Trump has a habit of dodging accountability by adding modifiers to earlier unambiguous promises so they seem to fit with his current and contrary actions when he breaks those promises. The writer picks up on his later statement about “forever wars” while ignoring the times he did promise no wars under his presidency.
Of course, the other problem with the argument presented by the writer is that it is an example of cherry picking one aspect of the earlier letter to undermine the entire point being made, which is that Trump has broken other promises. Trump’s promise to lower prices mentioned in the earlier letter is obviously broken given inflation is running at 4 percent and the letter writer does not defend Trump on this point.

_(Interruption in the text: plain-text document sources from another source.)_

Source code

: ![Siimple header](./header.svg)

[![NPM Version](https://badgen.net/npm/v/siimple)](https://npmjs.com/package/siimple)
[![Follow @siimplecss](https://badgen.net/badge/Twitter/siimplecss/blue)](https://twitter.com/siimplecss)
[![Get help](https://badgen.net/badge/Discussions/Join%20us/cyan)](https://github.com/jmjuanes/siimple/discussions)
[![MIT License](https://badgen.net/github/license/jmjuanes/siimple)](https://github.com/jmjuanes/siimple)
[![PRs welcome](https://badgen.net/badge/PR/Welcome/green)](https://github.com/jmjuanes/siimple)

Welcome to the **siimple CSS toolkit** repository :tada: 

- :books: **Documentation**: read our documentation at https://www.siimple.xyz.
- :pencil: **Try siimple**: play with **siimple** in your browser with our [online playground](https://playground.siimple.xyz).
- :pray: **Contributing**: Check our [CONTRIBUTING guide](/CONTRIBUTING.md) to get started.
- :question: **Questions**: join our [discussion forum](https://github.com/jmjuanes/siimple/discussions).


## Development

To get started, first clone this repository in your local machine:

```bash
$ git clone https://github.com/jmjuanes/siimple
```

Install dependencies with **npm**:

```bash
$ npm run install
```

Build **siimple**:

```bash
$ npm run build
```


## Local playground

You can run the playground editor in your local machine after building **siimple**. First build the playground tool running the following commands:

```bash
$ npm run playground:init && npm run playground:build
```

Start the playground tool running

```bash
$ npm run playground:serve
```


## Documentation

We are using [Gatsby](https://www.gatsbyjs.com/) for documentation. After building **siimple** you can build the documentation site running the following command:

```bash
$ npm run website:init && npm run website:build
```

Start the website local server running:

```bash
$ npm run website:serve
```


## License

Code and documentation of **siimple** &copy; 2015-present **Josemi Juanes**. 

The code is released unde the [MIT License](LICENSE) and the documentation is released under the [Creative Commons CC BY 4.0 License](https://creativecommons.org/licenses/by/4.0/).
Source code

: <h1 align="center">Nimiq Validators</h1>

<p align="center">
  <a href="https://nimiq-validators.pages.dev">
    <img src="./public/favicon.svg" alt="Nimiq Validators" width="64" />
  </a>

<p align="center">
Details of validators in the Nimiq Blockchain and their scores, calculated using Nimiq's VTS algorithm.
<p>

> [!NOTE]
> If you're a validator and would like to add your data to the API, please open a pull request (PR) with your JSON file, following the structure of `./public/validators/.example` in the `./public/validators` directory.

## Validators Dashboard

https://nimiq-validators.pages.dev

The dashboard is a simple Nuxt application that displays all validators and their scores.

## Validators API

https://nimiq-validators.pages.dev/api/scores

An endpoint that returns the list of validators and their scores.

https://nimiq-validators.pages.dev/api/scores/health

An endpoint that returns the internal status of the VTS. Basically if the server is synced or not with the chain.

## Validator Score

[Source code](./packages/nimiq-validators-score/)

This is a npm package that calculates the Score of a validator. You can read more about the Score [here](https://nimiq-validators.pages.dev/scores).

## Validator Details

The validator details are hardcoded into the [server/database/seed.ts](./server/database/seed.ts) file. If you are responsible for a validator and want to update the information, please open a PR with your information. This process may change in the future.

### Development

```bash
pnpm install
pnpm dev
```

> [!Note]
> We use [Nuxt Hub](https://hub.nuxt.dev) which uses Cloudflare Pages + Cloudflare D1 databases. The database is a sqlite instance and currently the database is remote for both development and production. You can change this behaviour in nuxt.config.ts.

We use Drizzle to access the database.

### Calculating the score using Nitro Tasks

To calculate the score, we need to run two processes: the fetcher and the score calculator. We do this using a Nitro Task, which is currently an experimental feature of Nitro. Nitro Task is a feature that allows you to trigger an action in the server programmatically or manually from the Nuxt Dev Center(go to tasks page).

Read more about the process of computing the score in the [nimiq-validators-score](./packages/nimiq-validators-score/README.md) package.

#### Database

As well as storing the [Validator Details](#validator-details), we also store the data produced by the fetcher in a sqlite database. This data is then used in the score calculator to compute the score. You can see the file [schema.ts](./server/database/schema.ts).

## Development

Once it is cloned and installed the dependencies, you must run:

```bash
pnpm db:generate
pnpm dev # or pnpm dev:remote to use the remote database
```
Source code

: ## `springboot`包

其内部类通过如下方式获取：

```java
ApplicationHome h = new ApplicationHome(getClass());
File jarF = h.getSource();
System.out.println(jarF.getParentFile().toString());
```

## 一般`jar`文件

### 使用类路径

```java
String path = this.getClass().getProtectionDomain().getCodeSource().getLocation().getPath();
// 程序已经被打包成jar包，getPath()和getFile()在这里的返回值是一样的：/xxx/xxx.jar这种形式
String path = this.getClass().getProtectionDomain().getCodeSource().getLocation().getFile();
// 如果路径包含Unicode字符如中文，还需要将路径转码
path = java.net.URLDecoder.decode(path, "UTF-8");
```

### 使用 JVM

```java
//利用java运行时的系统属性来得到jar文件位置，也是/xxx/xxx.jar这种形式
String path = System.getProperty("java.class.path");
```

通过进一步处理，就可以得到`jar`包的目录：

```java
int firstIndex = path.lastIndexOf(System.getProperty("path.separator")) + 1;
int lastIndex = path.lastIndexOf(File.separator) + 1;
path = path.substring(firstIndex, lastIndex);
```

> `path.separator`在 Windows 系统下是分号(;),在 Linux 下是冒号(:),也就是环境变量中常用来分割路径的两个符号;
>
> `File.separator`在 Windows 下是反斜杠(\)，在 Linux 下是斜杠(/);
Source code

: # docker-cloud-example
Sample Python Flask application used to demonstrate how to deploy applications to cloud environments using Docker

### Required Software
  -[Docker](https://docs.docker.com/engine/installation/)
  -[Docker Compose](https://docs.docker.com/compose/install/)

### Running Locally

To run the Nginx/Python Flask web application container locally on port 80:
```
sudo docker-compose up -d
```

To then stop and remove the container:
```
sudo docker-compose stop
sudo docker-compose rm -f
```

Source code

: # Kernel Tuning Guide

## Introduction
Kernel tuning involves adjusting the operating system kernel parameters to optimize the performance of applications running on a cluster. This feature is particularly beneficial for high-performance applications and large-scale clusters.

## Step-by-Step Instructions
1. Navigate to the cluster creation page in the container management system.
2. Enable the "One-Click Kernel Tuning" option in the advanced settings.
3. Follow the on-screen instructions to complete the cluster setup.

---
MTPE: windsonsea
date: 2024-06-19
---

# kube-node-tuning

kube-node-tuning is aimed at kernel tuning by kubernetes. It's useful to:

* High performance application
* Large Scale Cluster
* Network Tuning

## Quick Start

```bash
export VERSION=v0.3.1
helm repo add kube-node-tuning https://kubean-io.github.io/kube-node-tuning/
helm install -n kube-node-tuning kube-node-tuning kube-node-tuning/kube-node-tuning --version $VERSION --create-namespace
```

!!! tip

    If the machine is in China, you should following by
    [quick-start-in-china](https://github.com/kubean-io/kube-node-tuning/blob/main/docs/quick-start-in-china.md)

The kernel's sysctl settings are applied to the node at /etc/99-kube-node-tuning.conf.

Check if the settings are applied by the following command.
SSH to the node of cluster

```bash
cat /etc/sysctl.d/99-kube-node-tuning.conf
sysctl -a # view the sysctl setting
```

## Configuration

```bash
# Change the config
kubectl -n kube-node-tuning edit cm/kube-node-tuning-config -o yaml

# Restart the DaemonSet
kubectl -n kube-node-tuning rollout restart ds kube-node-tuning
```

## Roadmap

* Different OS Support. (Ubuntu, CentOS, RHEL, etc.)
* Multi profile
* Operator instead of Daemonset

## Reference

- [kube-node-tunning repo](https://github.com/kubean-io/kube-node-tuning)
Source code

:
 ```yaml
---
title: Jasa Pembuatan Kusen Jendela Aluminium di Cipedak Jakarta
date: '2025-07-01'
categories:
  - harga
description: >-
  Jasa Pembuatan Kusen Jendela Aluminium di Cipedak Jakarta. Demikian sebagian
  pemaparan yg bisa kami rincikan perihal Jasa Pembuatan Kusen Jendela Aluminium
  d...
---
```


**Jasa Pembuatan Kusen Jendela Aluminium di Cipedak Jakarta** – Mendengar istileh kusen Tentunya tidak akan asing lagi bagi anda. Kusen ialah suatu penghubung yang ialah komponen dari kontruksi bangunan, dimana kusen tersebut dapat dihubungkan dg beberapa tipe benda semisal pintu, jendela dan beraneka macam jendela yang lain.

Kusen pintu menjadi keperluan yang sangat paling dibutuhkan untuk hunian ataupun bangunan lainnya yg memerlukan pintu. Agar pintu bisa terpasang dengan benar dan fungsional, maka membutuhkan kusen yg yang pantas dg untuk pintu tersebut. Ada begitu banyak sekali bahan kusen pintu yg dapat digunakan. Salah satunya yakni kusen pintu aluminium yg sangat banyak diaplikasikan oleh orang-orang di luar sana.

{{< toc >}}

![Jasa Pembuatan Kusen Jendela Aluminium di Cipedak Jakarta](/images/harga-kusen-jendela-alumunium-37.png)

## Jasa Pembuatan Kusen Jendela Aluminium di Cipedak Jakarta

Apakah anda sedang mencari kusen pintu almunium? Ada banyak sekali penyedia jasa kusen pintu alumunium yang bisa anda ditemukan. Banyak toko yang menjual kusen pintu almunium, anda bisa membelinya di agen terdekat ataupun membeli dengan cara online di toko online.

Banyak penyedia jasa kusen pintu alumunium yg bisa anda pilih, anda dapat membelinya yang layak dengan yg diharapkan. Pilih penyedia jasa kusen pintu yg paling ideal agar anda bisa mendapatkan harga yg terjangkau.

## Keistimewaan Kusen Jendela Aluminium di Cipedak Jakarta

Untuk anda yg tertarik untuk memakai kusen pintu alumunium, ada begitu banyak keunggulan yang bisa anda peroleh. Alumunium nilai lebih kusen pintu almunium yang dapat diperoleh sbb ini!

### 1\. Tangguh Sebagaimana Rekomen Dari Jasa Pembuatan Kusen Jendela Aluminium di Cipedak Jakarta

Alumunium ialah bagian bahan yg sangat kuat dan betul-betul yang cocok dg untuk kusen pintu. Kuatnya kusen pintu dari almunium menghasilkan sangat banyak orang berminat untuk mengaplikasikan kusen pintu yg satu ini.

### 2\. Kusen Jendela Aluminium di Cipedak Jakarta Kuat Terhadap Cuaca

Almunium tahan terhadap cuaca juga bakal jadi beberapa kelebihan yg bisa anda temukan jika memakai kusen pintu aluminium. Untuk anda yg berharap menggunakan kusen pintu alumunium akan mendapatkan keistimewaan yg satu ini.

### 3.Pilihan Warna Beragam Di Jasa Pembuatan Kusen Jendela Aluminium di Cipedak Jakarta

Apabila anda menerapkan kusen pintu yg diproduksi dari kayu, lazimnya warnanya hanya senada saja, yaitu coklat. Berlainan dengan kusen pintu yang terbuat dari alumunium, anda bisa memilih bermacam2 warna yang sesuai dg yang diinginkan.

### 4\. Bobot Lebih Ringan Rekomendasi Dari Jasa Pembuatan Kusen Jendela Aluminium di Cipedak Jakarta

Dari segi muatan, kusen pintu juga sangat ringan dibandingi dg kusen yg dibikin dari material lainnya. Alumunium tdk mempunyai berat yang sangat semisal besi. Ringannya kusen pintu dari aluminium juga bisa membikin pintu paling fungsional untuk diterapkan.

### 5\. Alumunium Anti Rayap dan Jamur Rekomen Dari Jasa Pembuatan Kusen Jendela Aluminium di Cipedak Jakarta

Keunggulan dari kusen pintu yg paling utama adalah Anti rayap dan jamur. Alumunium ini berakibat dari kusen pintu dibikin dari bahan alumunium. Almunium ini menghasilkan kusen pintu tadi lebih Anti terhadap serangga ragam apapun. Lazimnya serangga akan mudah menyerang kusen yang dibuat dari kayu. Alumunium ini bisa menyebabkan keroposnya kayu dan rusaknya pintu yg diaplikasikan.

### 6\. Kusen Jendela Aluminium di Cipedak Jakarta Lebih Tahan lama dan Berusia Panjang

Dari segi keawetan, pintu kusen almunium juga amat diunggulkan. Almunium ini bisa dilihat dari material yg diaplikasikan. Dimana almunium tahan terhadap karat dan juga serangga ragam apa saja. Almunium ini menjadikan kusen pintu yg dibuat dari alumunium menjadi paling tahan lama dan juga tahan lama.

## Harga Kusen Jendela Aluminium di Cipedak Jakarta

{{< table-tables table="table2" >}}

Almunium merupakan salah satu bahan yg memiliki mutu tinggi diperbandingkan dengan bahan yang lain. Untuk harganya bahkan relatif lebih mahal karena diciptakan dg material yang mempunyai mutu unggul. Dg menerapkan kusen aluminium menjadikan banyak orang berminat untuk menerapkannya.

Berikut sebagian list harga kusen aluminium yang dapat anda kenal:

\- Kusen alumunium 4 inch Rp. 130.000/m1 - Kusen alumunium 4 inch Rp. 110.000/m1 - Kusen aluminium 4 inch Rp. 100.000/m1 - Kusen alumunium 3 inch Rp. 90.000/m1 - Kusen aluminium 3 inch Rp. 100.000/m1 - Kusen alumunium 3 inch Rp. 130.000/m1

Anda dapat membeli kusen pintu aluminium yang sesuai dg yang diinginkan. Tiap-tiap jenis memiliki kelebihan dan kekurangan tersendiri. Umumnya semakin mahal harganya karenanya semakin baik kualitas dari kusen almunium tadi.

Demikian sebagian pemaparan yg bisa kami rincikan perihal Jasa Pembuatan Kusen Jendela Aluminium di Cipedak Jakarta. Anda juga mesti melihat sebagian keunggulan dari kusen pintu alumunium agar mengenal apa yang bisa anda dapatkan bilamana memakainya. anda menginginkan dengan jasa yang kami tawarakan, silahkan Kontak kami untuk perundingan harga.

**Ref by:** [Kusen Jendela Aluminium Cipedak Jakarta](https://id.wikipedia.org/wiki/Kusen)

This other broken promise also finds echoes in the promises above. Under his presidency we have had nothing but chaos and weakness (Iran has us by the Hormuz). We see nothing but disruptions and a loss of prosperity in his handling of the economy. And, if the stories are true about the most recent peace agreement he is making with Iran, he will pay Iran for that peace and earn nothing but a vague promise to deal with whatever nuclear threat the Iranians pose in future negotiations – the very thing the writer accuses Democrats of doing.
Finally, as far as Trump confronting the threat of a nuclear Iran, I remember in his own words he “destroyed” Iran’s nuclear program in June 2025. Apparently that was one more lie he had to modify to fit his current and contrary actions.